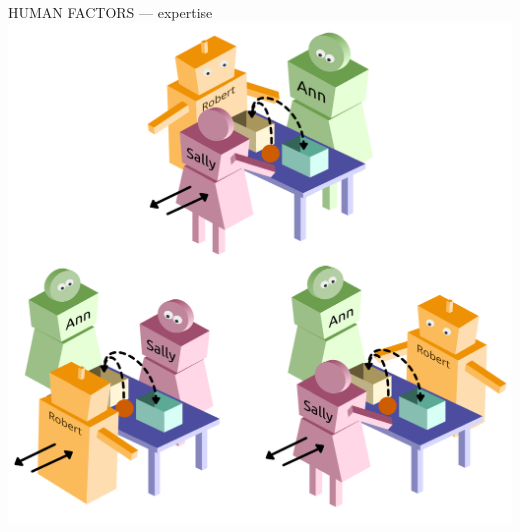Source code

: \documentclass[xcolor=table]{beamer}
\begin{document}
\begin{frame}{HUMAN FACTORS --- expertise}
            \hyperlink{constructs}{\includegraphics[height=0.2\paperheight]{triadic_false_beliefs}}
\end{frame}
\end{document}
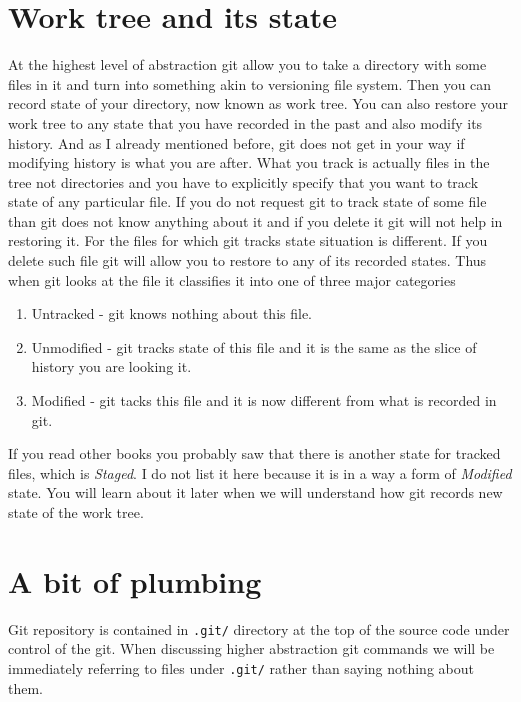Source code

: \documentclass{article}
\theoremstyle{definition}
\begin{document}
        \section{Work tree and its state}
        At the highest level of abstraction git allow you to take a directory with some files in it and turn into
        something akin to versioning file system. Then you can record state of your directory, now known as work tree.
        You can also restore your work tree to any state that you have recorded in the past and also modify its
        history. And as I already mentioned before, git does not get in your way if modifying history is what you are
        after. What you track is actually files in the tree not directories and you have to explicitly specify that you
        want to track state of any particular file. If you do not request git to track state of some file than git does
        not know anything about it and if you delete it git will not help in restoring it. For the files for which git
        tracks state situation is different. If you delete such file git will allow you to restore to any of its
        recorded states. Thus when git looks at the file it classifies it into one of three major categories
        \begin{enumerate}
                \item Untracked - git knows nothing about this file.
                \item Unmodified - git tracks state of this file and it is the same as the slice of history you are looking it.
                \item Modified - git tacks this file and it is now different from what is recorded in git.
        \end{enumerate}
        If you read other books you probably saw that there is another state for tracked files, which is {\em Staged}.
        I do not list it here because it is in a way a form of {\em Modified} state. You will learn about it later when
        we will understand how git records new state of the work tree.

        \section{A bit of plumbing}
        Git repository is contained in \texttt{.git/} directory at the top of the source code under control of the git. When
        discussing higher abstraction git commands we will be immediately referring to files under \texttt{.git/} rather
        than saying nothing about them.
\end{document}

• [What to produce]: One number is the full answer: how many lines of the records include the string "does".

• [Solution]: 2